Friday, July 3, 2015

Re: Django formset hidden id field

> On Jul 2, 2015, at 7:46 PM, Carl Meyer <carl@oddbird.net> wrote:
>
>> So what? It's quite likely that whoever is editing this row of the
>> database, also has permissions to edit the other rows as well. There's
>> no reason for them to go through the hassle of manually editing a hidden
>> field when they can go to a different page and edit it there.
>
> That's a bad answer. It's common in many systems for a user to have
> access to edit some records in a table but not others (this is often
> known as "object-level permissions"). If it was really possible to edit
> any row in the table by just manually editing the PK hidden field, that
> would be a serious security flaw in formsets.
>
> But it's not. Whatever queryset you pass to the model formset limits the
> available rows for editing. The end user can edit the PK to refer to any
> item in that queryset, but not any item in the table.
>
>> In general, primary keys are not security flaws. While it's a good idea
>> to hide them from front-end pages, that's mostly because they make URLs
>> hard to read. I have heard that you don't want to use them publicly,
>> because your competitors can use them to gauge your success, but that's
>> the kind of "Nice Problem to Have" that can wait until you're bigger.
>
> Exposing primary keys themselves (e.g. in URLs) is not necessarily a
> security flaw.

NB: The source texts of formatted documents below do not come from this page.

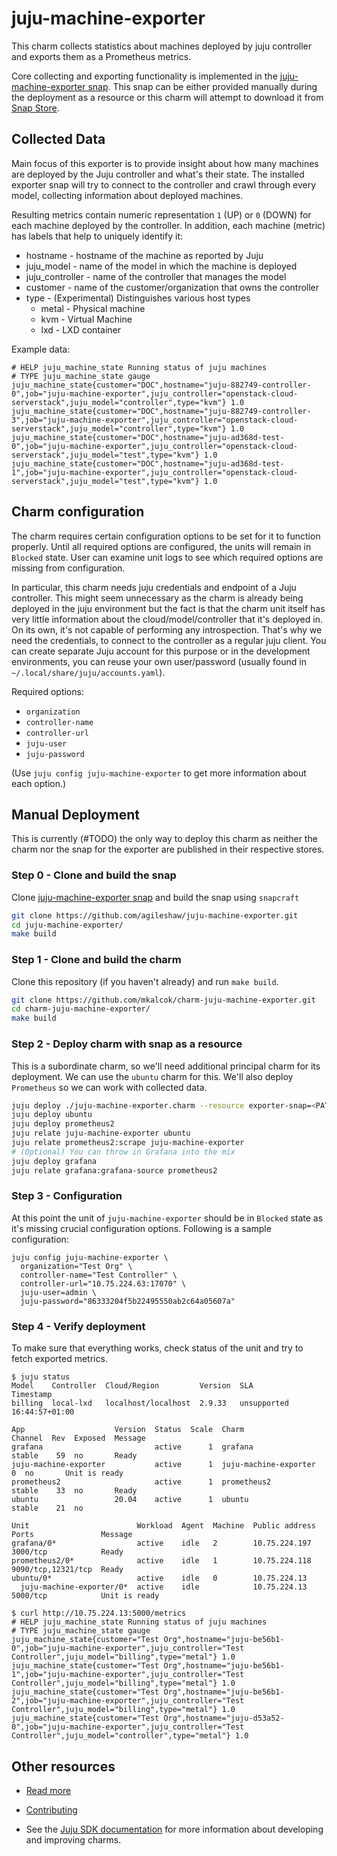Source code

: <!--
Avoid using this README file for information that is maintained or published elsewhere, e.g.:

* metadata.yaml > published on Charmhub
* documentation > published on (or linked to from) Charmhub
* detailed contribution guide > documentation or CONTRIBUTING.md

Use links instead.
-->

# juju-machine-exporter

This charm collects statistics about machines deployed by juju controller and exports them as a
Prometheus metrics.

Core collecting and exporting functionality is implemented in the
[juju-machine-exporter snap](https://github.com/agileshaw/juju-machine-exporter). This snap can be
either provided manually during the deployment as a resource or this charm will attempt to
download it from [Snap Store](https://snapcraft.io/store).

## Collected Data

Main focus of this exporter is to provide insight about how many machines are deployed by the Juju
controller and what's their state. The installed exporter snap will try to connect to the
controller and crawl through every model, collecting information about deployed machines.

Resulting metrics contain numeric representation `1` (UP) or `0` (DOWN) for each machine deployed
by the controller. In addition, each machine (metric) has labels that help to uniquely identify it:

* hostname - hostname of the machine as reported by Juju
* juju_model - name of the model in which the machine is deployed
* juju_controller - name of the controller that manages the model
* customer - name of the customer/organization that owns the controller
* type - (Experimental) Distinguishes various host types
  * metal - Physical machine
  * kvm - Virtual Machine
  * lxd - LXD container

Example data:
```
# HELP juju_machine_state Running status of juju machines
# TYPE juju_machine_state gauge
juju_machine_state{customer="DOC",hostname="juju-882749-controller-0",job="juju-machine-exporter",juju_controller="openstack-cloud-serverstack",juju_model="controller",type="kvm"} 1.0
juju_machine_state{customer="DOC",hostname="juju-882749-controller-3",job="juju-machine-exporter",juju_controller="openstack-cloud-serverstack",juju_model="controller",type="kvm"} 1.0
juju_machine_state{customer="DOC",hostname="juju-ad368d-test-0",job="juju-machine-exporter",juju_controller="openstack-cloud-serverstack",juju_model="test",type="kvm"} 1.0
juju_machine_state{customer="DOC",hostname="juju-ad368d-test-1",job="juju-machine-exporter",juju_controller="openstack-cloud-serverstack",juju_model="test",type="kvm"} 1.0
```

## Charm configuration

The charm requires certain configuration options to be set for it to function properly. Until all
required options are configured, the units will remain in `Blocked` state. User can examine unit
logs to see which required options are missing from configuration.

In particular, this charm needs juju credentials and endpoint of a Juju controller. This might
seem unnecessary as the charm is already being deployed in the juju environment but the fact is
that the charm unit itself has very little information about the cloud/model/controller that it's
deployed in. On its own, it's not capable of performing any introspection. That's why we need
the credentials, to connect to the controller as a regular juju client. You can create separate
Juju account for this purpose or in the development environments, you can reuse your own
user/password (usually found in `~/.local/share/juju/accounts.yaml`).

Required options:

* `organization`
* `controller-name`
* `controller-url`
* `juju-user`
* `juju-password`

(Use `juju config juju-machine-exporter` to get more information about each option.)

## Manual Deployment

This is currently (#TODO) the only way to deploy this charm as neither the charm nor the snap for
the exporter are published in their respective stores.

### Step 0 - Clone and build the snap
Clone [juju-machine-exporter snap](https://github.com/agileshaw/juju-machine-exporter) and build
the snap using `snapcraft`
```bash
git clone https://github.com/agileshaw/juju-machine-exporter.git
cd juju-machine-exporter/
make build
```
### Step 1 - Clone and build the charm 
Clone this repository (if you haven't already) and run `make build`.
```bash
git clone https://github.com/mkalcok/charm-juju-machine-exporter.git
cd charm-juju-machine-exporter/
make build
```
### Step 2 - Deploy charm with snap as a resource
This is a subordinate charm, so we'll need additional principal charm for its deployment. We can
use the `ubuntu` charm for this. We'll also deploy `Prometheus` so we can work with collected data. 

```bash
juju deploy ./juju-machine-exporter.charm --resource exporter-snap=<PATH_TO_EXPORTER_SNAP>
juju deploy ubuntu
juju deploy prometheus2
juju relate juju-machine-exporter ubuntu
juju relate prometheus2:scrape juju-machine-exporter
# (Optional) You can throw in Grafana into the mix
juju deploy grafana
juju relate grafana:grafana-source prometheus2
```

### Step 3 - Configuration
At this point the unit of `juju-machine-exporter` should be in `Blocked` state as it's missing
crucial configuration options. Following is a sample configuration:
```
juju config juju-machine-exporter \
  organization="Test Org" \
  controller-name="Test Controller" \
  controller-url="10.75.224.63:17070" \
  juju-user=admin \
  juju-password="86333204f5b22495550ab2c64a05607a"
```

### Step 4 - Verify deployment

To make sure that everything works, check status of the unit and try to fetch exported metrics.
```
$ juju status
Model    Controller  Cloud/Region         Version  SLA          Timestamp
billing  local-lxd   localhost/localhost  2.9.33   unsupported  16:44:57+01:00

App                    Version  Status  Scale  Charm                  Channel  Rev  Exposed  Message
grafana                         active      1  grafana                stable    59  no       Ready
juju-machine-exporter           active      1  juju-machine-exporter             0  no       Unit is ready
prometheus2                     active      1  prometheus2            stable    33  no       Ready
ubuntu                 20.04    active      1  ubuntu                 stable    21  no       

Unit                        Workload  Agent  Machine  Public address  Ports               Message
grafana/0*                  active    idle   2        10.75.224.197   3000/tcp            Ready
prometheus2/0*              active    idle   1        10.75.224.118   9090/tcp,12321/tcp  Ready
ubuntu/0*                   active    idle   0        10.75.224.13                        
  juju-machine-exporter/0*  active    idle            10.75.224.13    5000/tcp            Unit is ready

```
```
$ curl http://10.75.224.13:5000/metrics
# HELP juju_machine_state Running status of juju machines
# TYPE juju_machine_state gauge
juju_machine_state{customer="Test Org",hostname="juju-be56b1-0",job="juju-machine-exporter",juju_controller="Test Controller",juju_model="billing",type="metal"} 1.0
juju_machine_state{customer="Test Org",hostname="juju-be56b1-1",job="juju-machine-exporter",juju_controller="Test Controller",juju_model="billing",type="metal"} 1.0
juju_machine_state{customer="Test Org",hostname="juju-be56b1-2",job="juju-machine-exporter",juju_controller="Test Controller",juju_model="billing",type="metal"} 1.0
juju_machine_state{customer="Test Org",hostname="juju-d53a52-0",job="juju-machine-exporter",juju_controller="Test Controller",juju_model="controller",type="metal"} 1.0

```
## Other resources

<!-- If your charm is documented somewhere else other than Charmhub, provide a link separately. -->

- [Read more](https://example.com)

- [Contributing](CONTRIBUTING.md) <!-- or link to other contribution documentation -->

- See the [Juju SDK documentation](https://juju.is/docs/sdk) for more information about developing and improving charms.
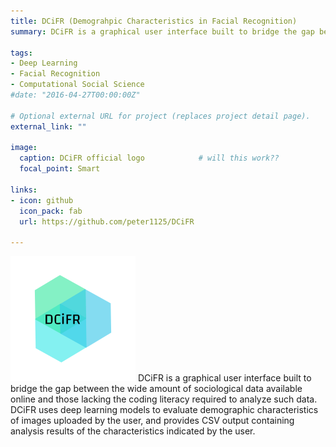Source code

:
```yaml
---
title: DCiFR (Demograhpic Characteristics in Facial Recognition)
summary: DCiFR is a graphical user interface built to bridge the gap between the wide amount of sociological data available online and those lacking the coding literacy required to analyze such data. DCiFR uses deep learning models to evaluate demographic characteristics of images uploaded by the user, and provides CSV output containing analysis results of the characteristics indicated by the user.

tags:
- Deep Learning
- Facial Recognition
- Computational Social Science
#date: "2016-04-27T00:00:00Z"

# Optional external URL for project (replaces project detail page).
external_link: ""

image:
  caption: DCiFR official logo            # will this work??
  focal_point: Smart

links:
- icon: github
  icon_pack: fab
  url: https://github.com/peter1125/DCiFR

---
```


![DCiFR Official Logo](logo.png)
DCiFR is a graphical user interface built to bridge the gap between the wide amount of sociological data available online and those lacking the coding literacy required to analyze such data. DCiFR uses deep learning models to evaluate demographic characteristics of images uploaded by the user, and provides CSV output containing analysis results of the characteristics indicated by the user.
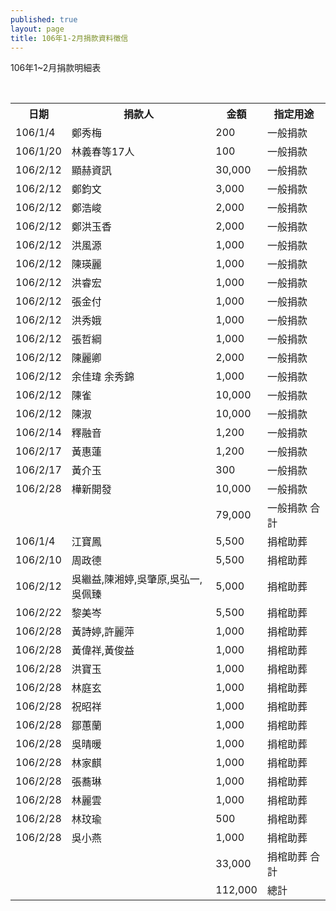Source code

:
 ```yaml
---
published: true
layout: page
title: 106年1-2月捐款資料徵信
---
```

106年1~2月捐款明細表				


<table>
  <tr>
    <th>日期</th>
    <th>捐款人</th>
    <th>金額</th>
    <th>指定用途</th>
  </tr>
  <tr>
    <td>106/1/4</td>
    <td>鄭秀梅</td>
    <td>200</td>
    <td>一般捐款</td>
  </tr>
  <tr>
    <td>106/1/20</td>
    <td>林義春等17人</td>
    <td>100</td>
    <td>一般捐款</td>
  </tr>
  <tr>
    <td>106/2/12</td>
    <td>顯赫資訊</td>
    <td>30,000</td>
    <td>一般捐款</td>
  </tr>
  <tr>
    <td>106/2/12</td>
    <td>鄭鈞文</td>
    <td>3,000</td>
    <td>一般捐款</td>
  </tr>
  <tr>
    <td>106/2/12</td>
    <td>鄭浩峻</td>
    <td>2,000</td>
    <td>一般捐款</td>
  </tr>
  <tr>
    <td>106/2/12</td>
    <td>鄭洪玉香</td>
    <td>2,000</td>
    <td>一般捐款</td>
  </tr>
  <tr>
    <td>106/2/12</td>
    <td>洪風源</td>
    <td>1,000</td>
    <td>一般捐款</td>
  </tr>
  <tr>
    <td>106/2/12</td>
    <td>陳瑛麗</td>
    <td>1,000</td>
    <td>一般捐款</td>
  </tr>
  <tr>
    <td>106/2/12</td>
    <td>洪睿宏</td>
    <td>1,000</td>
    <td>一般捐款</td>
  </tr>
  <tr>
    <td>106/2/12</td>
    <td>張金付</td>
    <td>1,000</td>
    <td>一般捐款</td>
  </tr>
  <tr>
    <td>106/2/12</td>
    <td>洪秀娥</td>
    <td>1,000</td>
    <td>一般捐款</td>
  </tr>
  <tr>
    <td>106/2/12</td>
    <td>張哲綱</td>
    <td>1,000</td>
    <td>一般捐款</td>
  </tr>
  <tr>
    <td>106/2/12</td>
    <td>陳麗卿</td>
    <td>2,000</td>
    <td>一般捐款</td>
  </tr>
  <tr>
    <td>106/2/12</td>
    <td>余佳瑋 余秀錦</td>
    <td>1,000</td>
    <td>一般捐款</td>
  </tr>
  <tr>
    <td>106/2/12</td>
    <td>陳雀</td>
    <td>10,000</td>
    <td>一般捐款</td>
  </tr>
  <tr>
    <td>106/2/12</td>
    <td>陳淑</td>
    <td>10,000</td>
    <td>一般捐款</td>
  </tr>
  <tr>
    <td>106/2/14</td>
    <td>釋融音</td>
    <td>1,200</td>
    <td>一般捐款</td>
  </tr>
  <tr>
    <td>106/2/17</td>
    <td>黃惠蓮</td>
    <td>1,200</td>
    <td>一般捐款</td>
  </tr>
  <tr>
    <td>106/2/17</td>
    <td>黃介玉</td>
    <td>300</td>
    <td>一般捐款</td>
  </tr>
  <tr>
    <td>106/2/28</td>
    <td>樺新開發</td>
    <td>10,000</td>
    <td>一般捐款</td>
  </tr>
  <tr>
    <td></td>
    <td></td>
    <td>79,000</td>
    <td>一般捐款 合計</td>
  </tr>
  <tr>
    <td>106/1/4</td>
    <td>江寶鳳</td>
    <td>5,500</td>
    <td>捐棺助葬</td>
  </tr>
  <tr>
    <td>106/2/10</td>
    <td>周政德</td>
    <td>5,500</td>
    <td>捐棺助葬</td>
  </tr>
  <tr>
    <td>106/2/12</td>
    <td>吳繼益,陳湘婷,吳肇原,吳弘一,吳佩臻</td>
    <td>5,000</td>
    <td>捐棺助葬</td>
  </tr>
  <tr>
    <td>106/2/22</td>
    <td>黎美岑</td>
    <td>5,500</td>
    <td>捐棺助葬</td>
  </tr>
  <tr>
    <td>106/2/28</td>
    <td>黃詩婷,許麗萍</td>
    <td>1,000</td>
    <td>捐棺助葬</td>
  </tr>
  <tr>
    <td>106/2/28</td>
    <td>黃偉祥,黃俊益</td>
    <td>1,000</td>
    <td>捐棺助葬</td>
  </tr>
  <tr>
    <td>106/2/28</td>
    <td>洪寶玉</td>
    <td>1,000</td>
    <td>捐棺助葬</td>
  </tr>
  <tr>
    <td>106/2/28</td>
    <td>林庭玄</td>
    <td>1,000</td>
    <td>捐棺助葬</td>
  </tr>
  <tr>
    <td>106/2/28</td>
    <td>祝昭祥</td>
    <td>1,000</td>
    <td>捐棺助葬</td>
  </tr>
  <tr>
    <td>106/2/28</td>
    <td>鄒蕙蘭</td>
    <td>1,000</td>
    <td>捐棺助葬</td>
  </tr>
  <tr>
    <td>106/2/28</td>
    <td>吳晴暖</td>
    <td>1,000</td>
    <td>捐棺助葬</td>
  </tr>
  <tr>
    <td>106/2/28</td>
    <td>林家麒</td>
    <td>1,000</td>
    <td>捐棺助葬</td>
  </tr>
  <tr>
    <td>106/2/28</td>
    <td>張蕎琳</td>
    <td>1,000</td>
    <td>捐棺助葬</td>
  </tr>
  <tr>
    <td>106/2/28</td>
    <td>林麗雲</td>
    <td>1,000</td>
    <td>捐棺助葬</td>
  </tr>
  <tr>
    <td>106/2/28</td>
    <td>林玟瑜</td>
    <td>500</td>
    <td>捐棺助葬</td>
  </tr>
  <tr>
    <td>106/2/28</td>
    <td>吳小燕</td>
    <td>1,000</td>
    <td>捐棺助葬</td>
  </tr>
  <tr>
    <td></td>
    <td></td>
    <td>33,000</td>
    <td>捐棺助葬 合計</td>
  </tr>
  <tr>
    <td></td>
    <td></td>
    <td>112,000</td>
    <td>總計</td>
  </tr>
</table>
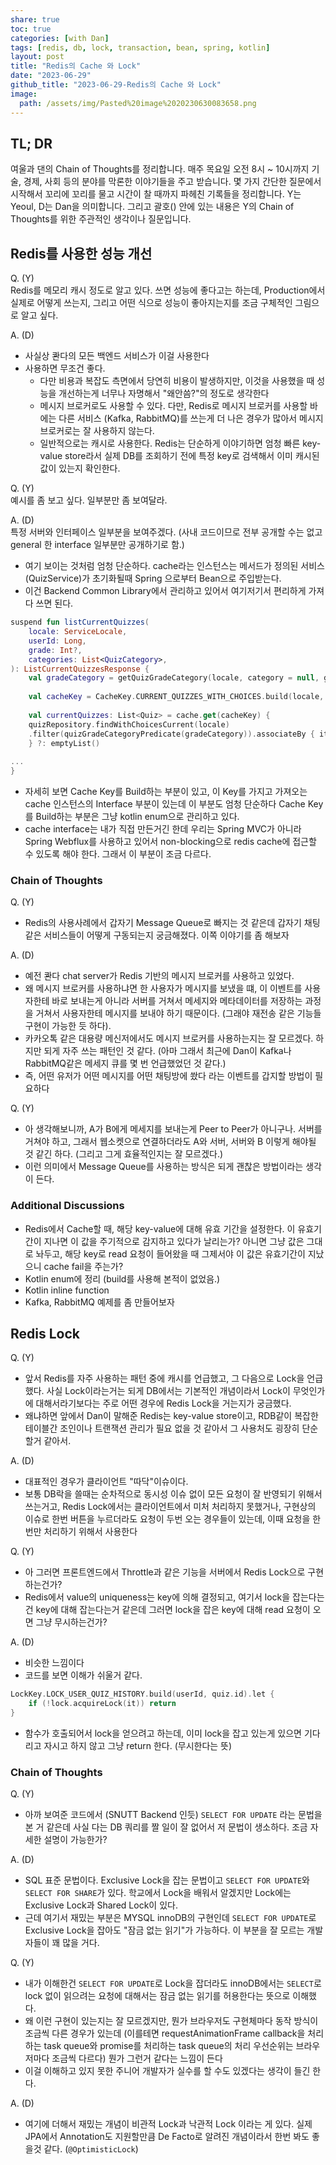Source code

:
 ```yaml
---  
share: true  
toc: true  
categories: [with Dan]  
tags: [redis, db, lock, transaction, bean, spring, kotlin]  
layout: post  
title: "Redis의 Cache 와 Lock"  
date: "2023-06-29"  
github_title: "2023-06-29-Redis의 Cache 와 Lock"  
image:  
  path: /assets/img/Pasted%20image%2020230630083658.png  
---  
```

  
## TL; DR  
  
여울과 댄의 Chain of Thoughts를 정리합니다. 매주 목요일 오전 8시 ~ 10시까지 기술, 경제, 사회 등의 분야를 막론한 이야기들을 주고 받습니다. 몇 가지 간단한 질문에서 시작해서 꼬리에 꼬리를 물고 시간이 찰 때까지 파헤친 기록들을 정리합니다. Y는 Yeoul, D는 Dan을 의미합니다. 그리고 괄호() 안에 있는 내용은 Y의 Chain of Thoughts를 위한 주관적인 생각이나 질문입니다.  
  
## Redis를 사용한 성능 개선  
   
Q. (Y)  
Redis를 메모리 캐시 정도로 알고 있다. 쓰면 성능에 좋다고는 하는데, Production에서 실제로 어떻게 쓰는지, 그리고 어떤 식으로 성능이 좋아지는지를 조금 구체적인 그림으로 알고 싶다.  
  
A. (D)  
- 사실상 콴다의 모든 백엔드 서비스가 이걸 사용한다  
- 사용하면 무조건 좋다.  
	- 다만 비용과 복잡도 측면에서 당연히 비용이 발생하지만, 이것을 사용했을 때 성능을 개선하는게 너무나 자명해서 "왜안씀?"의 정도로 생각한다  
	- 메시지 브로커로도 사용할 수 있다. 다만, Redis로 메시지 브로커를 사용할 바에는 다른 서비스 (Kafka, RabbitMQ)를 쓰는게 더 나은 경우가 많아서 메시지 브로커로는 잘 사용하지 않는다.  
	- 일반적으로는 캐시로 사용한다. Redis는 단순하게 이야기하면 엄청 빠른 key-value store라서 실제 DB를 조회하기 전에 특정 key로 검색해서 이미 캐시된 값이 있는지 확인한다.  
  
Q. (Y)  
예시를 좀 보고 싶다. 일부분만 좀 보여달라.  
  
A. (D)  
특정 서버와 인터페이스 일부분을 보여주겠다. (사내 코드이므로 전부 공개할 수는 없고 general 한 interface 일부분만 공개하기로 함.)  
  
- 여기 보이는 것처럼 엄청 단순하다. cache라는 인스턴스는 메서드가 정의된 서비스 (QuizService)가 초기화될때 Spring 으로부터 Bean으로 주입받는다.  
- 이건 Backend Common Library에서 관리하고 있어서 여기저기서 편리하게 가져다 쓰면 된다.   
  
```kotlin  
suspend fun listCurrentQuizzes(    
	locale: ServiceLocale,    
	userId: Long,    
	grade: Int?,    
	categories: List<QuizCategory>,    
): ListCurrentQuizzesResponse {    
	val gradeCategory = getQuizGradeCategory(locale, category = null, grade)    
	    
	val cacheKey = CacheKey.CURRENT_QUIZZES_WITH_CHOICES.build(locale, gradeCategory)    
	    
	val currentQuizzes: List<Quiz> = cache.get(cacheKey) {    
	quizRepository.findWithChoicesCurrent(locale)    
	.filter(quizGradeCategoryPredicate(gradeCategory)).associateBy { it.category }.values.toList()    
	} ?: emptyList()    
	    
...  
}  
```  
  
- 자세히 보면 Cache Key를 Build하는 부분이 있고, 이 Key를 가지고 가져오는 cache 인스턴스의 Interface 부분이 있는데 이 부분도 엄청 단순하다 Cache Key를 Build하는 부분은 그냥 kotlin enum으로 관리하고 있다.   
- cache interface는 내가 직접 만든거긴 한데 우리는 Spring MVC가 아니라 Spring Webflux를 사용하고 있어서 non-blocking으로 redis cache에 접근할 수 있도록 해야 한다. 그래서 이 부분이 조금 다르다.  
  
  
  
### Chain of Thoughts  
  
Q. (Y)  
- Redis의 사용사례에서 갑자기 Message Queue로 빠지는 것 같은데 갑자기 채팅 같은 서비스들이 어떻게 구동되는지 궁금해졌다. 이쪽 이야기를 좀 해보자  
  
A. (D)  
- 예전 콴다 chat server가 Redis 기반의 메시지 브로커를 사용하고 있었다.   
- 왜 메시지 브로커를 사용하냐면 한 사용자가 메시지를 보냈을 떄, 이 이벤트를 사용자한테 바로 보내는게 아니라 서버를 거쳐서 메세지와 메타데이터를 저장하는 과정을 거쳐서 사용자한테 메시지를 보내야 하기 때문이다. (그래야 재전송 같은 기능들 구현이 가능한 듯 하다).   
- 카카오톡 같은 대용량 메신저에서도 메시지 브로커를 사용하는지는 잘 모르겠다. 하지만 되게 자주 쓰는 패턴인 것 같다. (아마 그래서 최근에 Dan이 Kafka나 RabbitMQ같은 메세지 큐를 몇 번 언급했었던 것 같다.)  
- 즉, 어떤 유저가 어떤 메시지를 어떤 채팅방에 쐈다 라는 이벤트를 갑지할 방법이 필요하다  
  
Q. (Y)  
- 아 생각해보니까, A가 B에게 메세지를 보내는게 Peer to Peer가 아니구나. 서버를 거쳐야 하고, 그래서 웹소켓으로 연결하더라도 A와 서버, 서버와 B 이렇게 해야될 것 같긴 하다. (그리고 그게 효율적인지는 잘 모르겠다.)  
- 이런 의미에서 Message Queue를 사용하는 방식은 되게 괜찮은 방법이라는 생각이 든다.  
  
  
### Additional Discussions  
  
- Redis에서 Cache할 때, 해당 key-value에 대해 유효 기간을 설정한다. 이 유효기간이 지나면 이 값을 주기적으로 감지하고 있다가 날리는가? 아니면 그냥 값은 그대로 놔두고, 해당 key로 read 요청이 들어왔을 때 그제서야 이 값은 유효기간이 지났으니 cache fail을 주는가?  
- Kotlin enum에 정리 (build를 사용해 본적이 없었음.)  
- Kotlin inline function  
- Kafka, RabbitMQ 예제를 좀 만들어보자  
  
  
## Redis Lock  
  
Q. (Y)  
- 앞서 Redis를 자주 사용하는 패턴 중에 캐시를 언급했고, 그 다음으로 Lock을 언급했다. 사실 Lock이라는거는 되게 DB에서는 기본적인 개념이라서 Lock이 무엇인가에 대해서라기보다는 주로 어떤 경우에 Redis Lock을 거는지가 궁금했다.  
- 왜냐하면 앞에서 Dan이 말해준 Redis는 key-value store이고, RDB같이 복잡한 테이블간 조인이나 트랜잭션 관리가 필요 없을 것 같아서 그 사용처도 굉장히 단순할거 같아서.  
  
A. (D)  
- 대표적인 경우가 클라이언트 "따닥"이슈이다.   
- 보통 DB락을 쓸때는 순차적으로 동시성 이슈 없이 모든 요청이 잘 반영되기 위해서 쓰는거고, Redis Lock에서는 클라이언트에서 미처 처리하지 못했거나, 구현상의 이슈로 한번 버튼을 누르더라도 요청이 두번 오는 경우들이 있는데, 이때 요청을 한번만 처리하기 위해서 사용한다  
  
Q. (Y)  
- 아 그러면 프론트엔드에서 Throttle과 같은 기능을 서버에서 Redis Lock으로 구현하는건가?  
- Redis에서 value의 uniqueness는 key에 의해 결정되고, 여기서 lock을 잡는다는건 key에 대해 잡는다는거 같은데 그러면 lock을 잡은 key에 대해 read 요청이 오면 그냥 무시하는건가?  
  
A. (D)  
- 비슷한 느낌이다  
- 코드를 보면 이해가 쉬울거 같다.  
  
```kotlin  
LockKey.LOCK_USER_QUIZ_HISTORY.build(userId, quiz.id).let {    
	if (!lock.acquireLock(it)) return    
}  
```  
  
- 함수가 호출되어서 lock을 얻으려고 하는데, 이미 lock을 잡고 있는게 있으면 기다리고 자시고 하지 않고 그냥 return 한다. (무시한다는 뜻)  
  
  
### Chain of Thoughts  
  
Q. (Y)  
-  아까 보여준 코드에서 (SNUTT Backend 인듯) `SELECT FOR UPDATE` 라는 문법을 본 거 같은데 사실 다는 DB 쿼리를 짤 일이 잘 없어서 저 문법이 생소하다. 조금 자세한 설명이 가능한가?  
  
A. (D)  
- SQL 표준 문법이다. Exclusive Lock을 잡는 문법이고 `SELECT FOR UPDATE`와 `SELECT FOR SHARE`가 있다. 학교에서 Lock을 배워서 알겠지만 Lock에는 Exclusive Lock과 Shared Lock이 있다.  
- 근데 여기서 재밌는 부분은 MYSQL innoDB의 구현인데 `SELECT FOR UPDATE`로 Exclusive Lock을 잡아도 "잠금 없는 읽기"가 가능하다. 이 부분을 잘 모르는 개발자들이 꽤 많을 거다.  
  
Q. (Y)  
- 내가 이해한건 `SELECT FOR UPDATE`로 Lock을 잡더라도 innoDB에서는 `SELECT`로 lock 없이 읽으려는 요청에 대해서는 잠금 없는 읽기를 허용한다는 뜻으로 이해했다.  
- 왜 이런 구현이 있는지는 잘 모르겠지만, 뭔가 브라우저도 구현체마다 동작 방식이 조금씩 다른 경우가 있는데 (이를테면 requestAnimationFrame callback을 처리하는 task queue와 promise를 처리하는 task queue의 처리 우선순위는 브라우저마다 조금씩 다르다) 뭔가 그런거 같다는 느낌이 든다  
- 이걸 이해하고 있지 못한 주니어 개발자가 실수를 할 수도 있겠다는 생각이 들긴 한다.  
  
A. (D)  
- 여기에 더해서 재밌는 개념이 비관적 Lock과 낙관적 Lock 이라는 게 있다. 실제 JPA에서 Annotation도 지원할만큼 De Facto로 알려진 개념이라서 한번 봐도 좋을것 같다. (`@OptimisticLock`)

Exposing a primary key in a hidden field that can be
> edited to change a form to edit any row in a table often would be a
> serious security flaw.

You can't have it both ways. Either exposing the PK is a security flaw or it isn't. It's just as easy for nefarious n'er-do-wells to edit the form's URL as a hidden field. In either case, if you are using object-level permissions, more checks (not made automatic in Django) are necessary. Having the ID passed as a parameter doesn't necessitate, hinder, or alleviate running these checks.

If you can come up with a method that associates form data with a database row that doesn't involve the PK, I would love to know. Keep in mind that most tables only have the one unique identifier.